An editing process had taken place.58 The logical inference
from this finding was that the genomic DNA from which
the hnRNA was transcribed must be similarly constructed.
The notion of the co-linear relationship between a segment
of DNA and the protein for which it codes is not true, at
least for higher organisms.
The word ‘intron’ was used to describe such a noncoding
region of a structural gene. They separate the
‘exons’, which encode the amino acids of the protein.59
For instance, the human b-globin gene comprises, in linear
sequence, three exons separated by two introns within a
total length of 1,600 nucleotides. Introns are abundant in
higher eukaryotes, uncommon in lower eukaryotes, and
rare in prokaryotic structural genes. Variations in the length
of the genes are primarily determined by the lengths of
the introns. Since the discovery of introns/exons the
intricate processes of nuclear mRNA splicing have been
elegantly elucidated. Among these are the remarkable selfsplicing
introns60 and the equally revolutionary finding that
individual nucleotides can be inserted into RNA after
transcription altering them remarkably.61
The inevitable questions emerged. What role does
having genes in pieces serve? How have such interrupted
genes ‘evolved’ over time?
One hypothesis points out that exons usually encode
for a part of the protein that folds to form a domain. What
constitutes a domain has been a matter of controversy. By
dispersing individual exons of a protein among introns it
is reasoned that breaking DNA and rejoining and
recombining different exons is that much easier. This
process of shuffling exons/domains is presumed to have
created new proteins with multi-domain structures. This
is thought to be a more efficient way for a cell to create
proteins rather than through random DNA mutations. Here
is a means of duplicating, modifying, assembling and
reassembling units with modular functions into larger
structures. According to this hypothesis this is the reason
why introns have survived through time. Several queries
may be raised. First, exon shuffling as a device to speed
up evolution is logically tied up with a subsidiary
assumption that possessing similar domains qualifies
proteins for biochemical kinship, which is to say, these
proteins are alleged to bear the marks of descent from a
common ancestral protein.62 But the construction of
phylogenetic trees relies on unstable molecular clocks and
other genetic mechanisms largely unknown63 and, as
discussed below, should be approached with caution.

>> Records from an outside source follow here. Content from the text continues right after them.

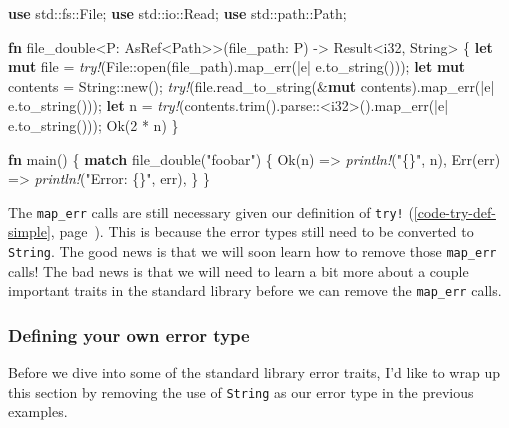 \documentclass[a4paper,]{book}
\renewcommand*{\hypertarget}[3][\ar]{%
  \def\ar{#2}%
  \label{#1}%
  #3}
\renewcommand*{\hyperlink}[2]{%
 #2 (\autoref{#1}, page~\pageref{#1})}
\newenvironment{Shaded}{\begin{snugshade}}{\end{snugshade}}
\newcommand{\KeywordTok}[1]{\textcolor[rgb]{0.13,0.29,0.53}{\textbf{{#1}}}}
\newcommand{\DataTypeTok}[1]{\textcolor[rgb]{0.13,0.29,0.53}{{#1}}}
\newcommand{\DecValTok}[1]{\textcolor[rgb]{0.00,0.00,0.81}{{#1}}}
\newcommand{\ConstantTok}[1]{\textcolor[rgb]{0.00,0.00,0.00}{{#1}}}
\newcommand{\StringTok}[1]{\textcolor[rgb]{0.31,0.60,0.02}{{#1}}}
\newcommand{\PreprocessorTok}[1]{\textcolor[rgb]{0.56,0.35,0.01}{\textit{{#1}}}}
\newcommand{\NormalTok}[1]{{#1}}
\begin{document}
\begin{Shaded}
\begin{Highlighting}[]
\KeywordTok{use} \NormalTok{std::fs::File;}
\KeywordTok{use} \NormalTok{std::io::Read;}
\KeywordTok{use} \NormalTok{std::path::Path;}

\KeywordTok{fn} \NormalTok{file_double<P: AsRef<Path>>(file_path: P) -> }\DataTypeTok{Result}\NormalTok{<}\DataTypeTok{i32}\NormalTok{, }\DataTypeTok{String}\NormalTok{> \{}
    \KeywordTok{let} \KeywordTok{mut} \NormalTok{file = }\PreprocessorTok{try!}\NormalTok{(File::open(file_path).map_err(|e| e.to_string()));}
    \KeywordTok{let} \KeywordTok{mut} \NormalTok{contents = }\DataTypeTok{String}\NormalTok{::new();}
    \PreprocessorTok{try!}\NormalTok{(file.read_to_string(&}\KeywordTok{mut} \NormalTok{contents).map_err(|e| e.to_string()));}
    \KeywordTok{let} \NormalTok{n = }\PreprocessorTok{try!}\NormalTok{(contents.trim().parse::<}\DataTypeTok{i32}\NormalTok{>().map_err(|e| e.to_string()));}
    \ConstantTok{Ok}\NormalTok{(}\DecValTok{2} \NormalTok{* n)}
\NormalTok{\}}

\KeywordTok{fn} \NormalTok{main() \{}
    \KeywordTok{match} \NormalTok{file_double(}\StringTok{"foobar"}\NormalTok{) \{}
        \ConstantTok{Ok}\NormalTok{(n) => }\PreprocessorTok{println!}\NormalTok{(}\StringTok{"\{\}"}\NormalTok{, n),}
        \ConstantTok{Err}\NormalTok{(err) => }\PreprocessorTok{println!}\NormalTok{(}\StringTok{"Error: \{\}"}\NormalTok{, err),}
    \NormalTok{\}}
\NormalTok{\}}
\end{Highlighting}
\end{Shaded}

The \texttt{map\_err} calls are still necessary given
\protect\hyperlink{code-try-def-simple}{our definition of
\texttt{try!}}. This is because the error types still need to be
converted to \texttt{String}. The good news is that we will soon learn
how to remove those \texttt{map\_err} calls! The bad news is that we
will need to learn a bit more about a couple important traits in the
standard library before we can remove the \texttt{map\_err} calls.

\hypertarget{defining-your-own-error-type}{\subsubsection{Defining your
own error type}\label{defining-your-own-error-type}}

Before we dive into some of the standard library error traits, I'd like
to wrap up this section by removing the use of \texttt{String} as our
error type in the previous examples.
\end{document}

Biochemical kinship aside, would not domains
exercising similar function be structurally alike such as
we see between, say, the catalytic domains of the two serine
proteases chymotrypsin and tissue plasminogen activator?
Second, RNA splicing is an accurate and complex
procedure comparable in complexity to protein synthesis
and initiation of transcription. It is carried out by a 50S to
60S ribonucleoprotein made up of small nuclear
ribonucleoproteins (snRNPs) as well as other proteins. Just
as the ribosome is built up in the process of translation,
the spliceosome components assemble in an orderly
manner on the intron to be spliced before the initial
cleavage of the 5' splice site. The splicing must be carried
out precisely, joining the 5' end of the preceding exon to
the 3' end of that following. A frameshift of even one
nucleotide would change the resulting mRNA message.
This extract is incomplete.